Diane Widler Wenzel said...

My accordion folded watercolor journals are a record of one moment after another. i am also enjoying working on two paintings at once so I do not feel trapped into asking what part is most acceptable and forcing all areas to conform to a favorite part. Deciding to fix parts is like being distracted from the moment.

Darlene said...

A thought occurred to me as I read your post; it is that love is a necessary emotion for survival. If a parent (human, animal or fowl) didn't automatically love their baby unconditionally they would never endure the hard work of raising that child to adulthood and, in many cases, the child would not survive. True love is a necessary emotion that we are born with. I guess you could say it is an instinct like fight or flight.
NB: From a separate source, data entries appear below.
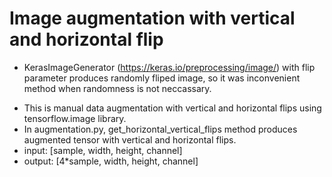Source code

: # Image augmentation with vertical and horizontal flip 
- KerasImageGenerator (https://keras.io/preprocessing/image/) with flip parameter produces randomly fliped image, so it was inconvenient method when randomness is not neccassary.
* This is manual data augmentation with vertical and horizontal flips using tensorflow.image library.
* In augmentation.py, get_horizontal_vertical_flips method produces augmented tensor with vertical and horizontal flips. 
 * input: [sample, width, height, channel] 
 * output: [4*sample, width, height, channel]
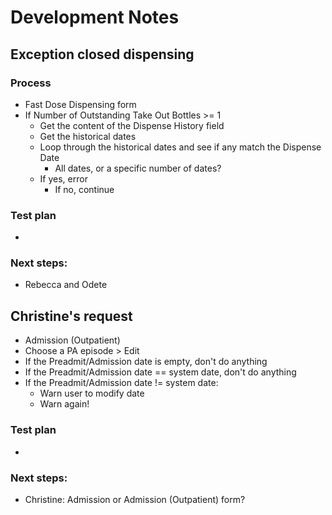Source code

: ﻿# Development Notes

## Exception closed dispensing

### Process
* Fast Dose Dispensing form
* If Number of Outstanding Take Out Bottles >= 1
  * Get the content of the Dispense History field
  * Get the historical dates
  * Loop through the historical dates and see if any match the Dispense Date
    * All dates, or a specific number of dates?
  * If yes, error
    * If no, continue

### Test plan
*

### Next steps:
* Rebecca and Odete

## Christine's request
* Admission (Outpatient)
* Choose a PA episode > Edit
* If the Preadmit/Admission date is empty, don't do anything
* If the Preadmit/Admission date == system date, don't do anything
* If the Preadmit/Admission date != system date:
  * Warn user to modify date
  * Warn again!

### Test plan
*

### Next steps:
* Christine: Admission or Admission (Outpatient) form?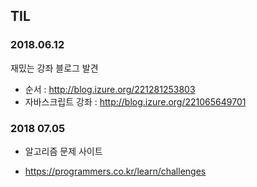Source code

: ## TIL
### 2018.06.12

재밌는 강좌 블로그 발견

 - 순서 : http://blog.izure.org/221281253803
 - 자바스크립트 강좌 : http://blog.izure.org/221065649701

### 2018 07.05

* 알고리즘 문제 사이트
 - https://programmers.co.kr/learn/challenges


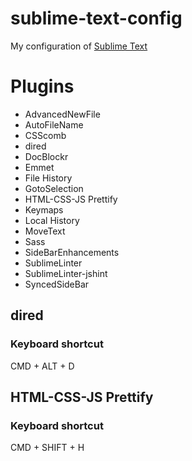 sublime-text-config
============

My configuration of [Sublime Text](http://www.sublimetext.com/3)

# Plugins
* AdvancedNewFile
* AutoFileName
* CSScomb
* dired
* DocBlockr
* Emmet
* File History
* GotoSelection
* HTML-CSS-JS Prettify
* Keymaps
* Local History
* MoveText
* Sass
* SideBarEnhancements
* SublimeLinter
* SublimeLinter-jshint
* SyncedSideBar

## dired
### Keyboard shortcut
CMD + ALT + D

## HTML-CSS-JS Prettify
### Keyboard shortcut
CMD + SHIFT + H
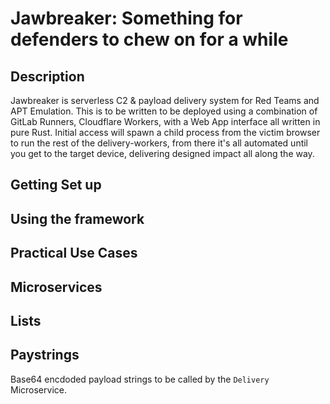 # Jawbreaker: Something for defenders to chew on for a while
## Description
Jawbreaker is serverless C2 & payload delivery system for Red Teams and APT Emulation. This is to be written to be deployed using a combination of GitLab Runners, Cloudflare Workers, with a Web App interface all written in pure Rust. Initial access will spawn a child process from the victim browser to run the rest of the delivery-workers, from there it's all automated until you get to the target device, delivering designed impact all along the way.



## Getting Set up
## Using the framework
## Practical Use Cases
## Microservices

## Lists

## Paystrings
Base64 encdoded payload strings to be called by the `Delivery` Microservice. 
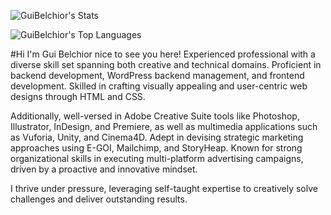 ![GuiBelchior's Stats](https://github-readme-stats.vercel.app/api?username=GuiBelchior&theme=vue-dark&show_icons=true&hide_border=true&count_private=true)

![GuiBelchior's Top Languages](https://github-readme-stats.vercel.app/api/top-langs/?username=GuiBelchior&theme=vue-dark&show_icons=true&hide_border=true&layout=compact)



#Hi I'm Gui Belchior nice to see you here!
Experienced professional with a diverse skill set spanning both creative and technical domains. Proficient in backend development, WordPress backend management, and frontend development.
Skilled in crafting visually appealing and user-centric web designs through HTML and CSS.

Additionally, well-versed in Adobe Creative Suite tools like Photoshop, Illustrator, InDesign, and Premiere, as well as multimedia applications such as Vuforia, Unity, and Cinema4D. 
Adept in devising strategic marketing approaches using E-GOI, Mailchimp, and StoryHeap. Known for strong organizational skills in executing multi-platform advertising campaigns,
driven by a proactive and innovative mindset.

I thrive under pressure, leveraging self-taught expertise to creatively solve challenges and deliver outstanding results.
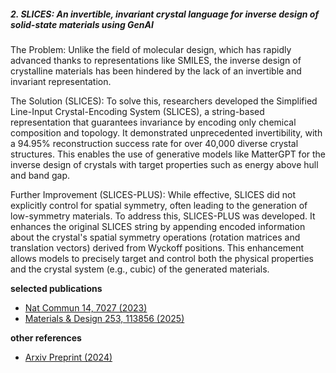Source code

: ##### **2. SLICES: An invertible, invariant crystal language for inverse design of solid-state materials using GenAI**

The Problem: Unlike the field of molecular design, which has rapidly advanced thanks to representations like SMILES, the inverse design of crystalline materials has been hindered by the lack of an invertible and invariant representation.

The Solution (SLICES): To solve this, researchers developed the Simplified Line-Input Crystal-Encoding System (SLICES), a string-based representation that guarantees invariance by encoding only chemical composition and topology. It demonstrated unprecedented invertibility, with a 94.95% reconstruction success rate for over 40,000 diverse crystal structures. This enables the use of generative models like MatterGPT for the inverse design of crystals with target properties such as energy above hull and band gap.

Further Improvement (SLICES-PLUS): While effective, SLICES did not explicitly control for spatial symmetry, often leading to the generation of low-symmetry materials. To address this, SLICES-PLUS was developed. It enhances the original SLICES string by appending encoded information about the crystal's spatial symmetry operations (rotation matrices and translation vectors) derived from Wyckoff positions. This enhancement allows models to precisely target and control both the physical properties and the crystal system (e.g., cubic) of the generated materials.


**selected publications**
- [Nat Commun 14, 7027 (2023)](https://www.nature.com/articles/s41467-023-42870-7)
- [Materials & Design 253, 113856 (2025)](https://www.sciencedirect.com/science/article/pii/S026412752500276X)


**other references**
- [Arxiv Preprint (2024)](http://arxiv.org/abs/2406.17295)


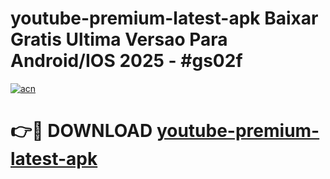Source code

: # youtube-premium-latest-apk Baixar Gratis Ultima Versao Para Android/IOS 2025 - #gs02f

[![acn](https://github.com/user-attachments/assets/0f9c940e-d8b0-45ae-aac7-cd30a18b3e1c)](https://app.mediaupload.pro/?title=youtube-premium-latest-apk&ref=15F)

# 👉🔴 DOWNLOAD [youtube-premium-latest-apk](https://app.mediaupload.pro/?title=youtube-premium-latest-apk&ref=15F)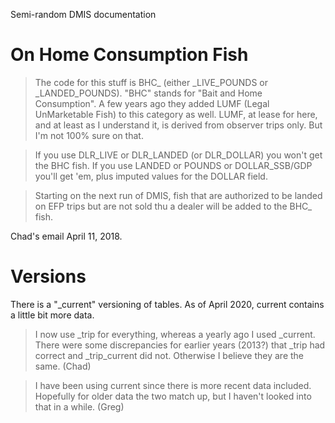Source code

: Semi-random DMIS documentation

# On Home Consumption Fish

> The code for this stuff is BHC_ (either _LIVE_POUNDS or _LANDED_POUNDS).  "BHC" stands for "Bait and Home Consumption".  A few years ago they added LUMF (Legal UnMarketable Fish) to this category as well.  LUMF, at lease for here, and at least as I understand it, is derived from observer trips only.  But I'm not 100% sure on that.

>If you use DLR_LIVE or DLR_LANDED (or DLR_DOLLAR) you won't get the BHC fish.  If you use LANDED or POUNDS or DOLLAR_SSB/GDP you'll get 'em, plus imputed values for the DOLLAR field.

>Starting on the next run of DMIS, fish that are authorized to be landed on EFP trips but are not sold thu a dealer will be added to the BHC_ fish.  

Chad's email April 11, 2018.

# Versions

There is a "_current" versioning of tables. As of April 2020, current contains a little bit more data.  
> I now use _trip for everything, whereas a yearly ago I used _current.  There were some discrepancies for earlier years (2013?) that _trip had correct and _trip_current did not.  Otherwise I believe they are the same. (Chad)

>I have been using current since there is more recent data included. Hopefully for older data the two match up, but I haven't looked into that in a while. (Greg)

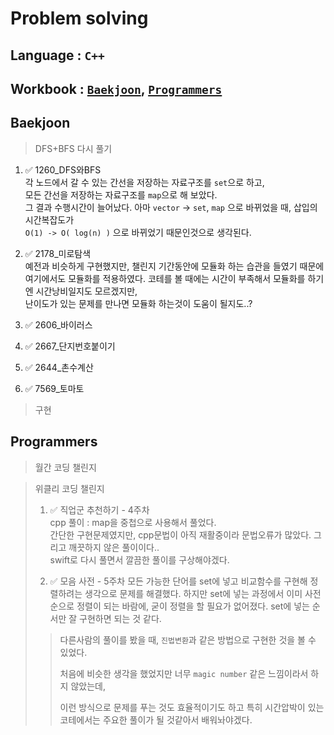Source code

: # Problem solving

## Language : `C++`

## Workbook : [`Baekjoon`](#baekjoon), [`Programmers`](#programmers)

## Baekjoon

> DFS+BFS 다시 풀기

1. ✅ 1260_DFS와BFS  
각 노드에서 갈 수 있는 간선을 저장하는 자료구조를 `set`으로 하고,  
모든 간선을 저장하는 자료구조를 `map`으로 해 보았다.  
그 결과 수행시간이 늘어났다.
아마 `vector` -> `set`, `map` 으로 바뀌었을 때, 삽입의 시간복잡도가  
`O(1) -> O( log(n) )` 으로 바뀌었기 때문인것으로 생각된다.

2. ✅ 2178_미로탐색  
예전과 비슷하게 구현했지만, 챌린지 기간동안에 모듈화 하는 습관을 들였기 때문에  
여기에서도 모듈화를 적용하였다. 코테를 볼 때에는 시간이 부족해서 모듈화를 하기엔 시간낭비일지도 모르겠지만,  
난이도가 있는 문제를 만나면 모듈화 하는것이 도움이 될지도..?

3. ✅ 2606_바이러스

4. ✅ 2667_단지번호붙이기

5. ✅ 2644_촌수계산

6. ✅ 7569_토마토

> 구현  

## Programmers

> 월간 코딩 챌린지

> 위클리 코딩 챌린지
> 1. ✅ 직업군 추천하기 - 4주차  
>   cpp 풀이 : map을 중첩으로 사용해서 풀었다.  
>   간단한 구현문제였지만, cpp문법이 아직 재활중이라 문법오류가 많았다.   그리고 깨끗하지 않은 풀이이다..   
>   swift로 다시 풀면서 깔끔한 풀이를 구상해야겠다.
>
> 2. ✅ 모음 사전 - 5주차
>   모든 가능한 단어를 set에 넣고 비교함수를 구현해 정렬하려는 생각으로 문제를 해결했다.
>   하지만 set에 넣는 과정에서 이미 사전순으로 정렬이 되는 바람에, 굳이 정렬을 할 필요가 없어졌다.
>   set에 넣는 순서만 잘 구현하면 되는 것 같다.
>
>   > 다른사람의 풀이를 봤을 때, `진법변환`과 같은 방법으로 구현한 것을 볼 수 있었다.
>   >
>   > 처음에 비슷한 생각을 했었지만 너무 `magic number` 같은 느낌이라서 하지 않았는데,
>   >
>   > 이런 방식으로 문제를 푸는 것도 효율적이기도 하고 특히 시간압박이 있는 코테에서는 주요한 풀이가 될 것같아서 배워놔야겠다.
No love is greater than the unconditional love of a mother for her baby. It asks nothing in return and the mother willingly does what is best for the baby, no matter the sacrifice. Of course, I am speaking of normal mothers and not those psychotic aberrations that sometimes occur in nature.

I know of no other love greater than that of a parent. It is the one pure unselfish love.

I am, of course, aware that even in that unselfish love there are degrees and some parents cease to be nurturing, but the initial instinct is to protect the baby from harm.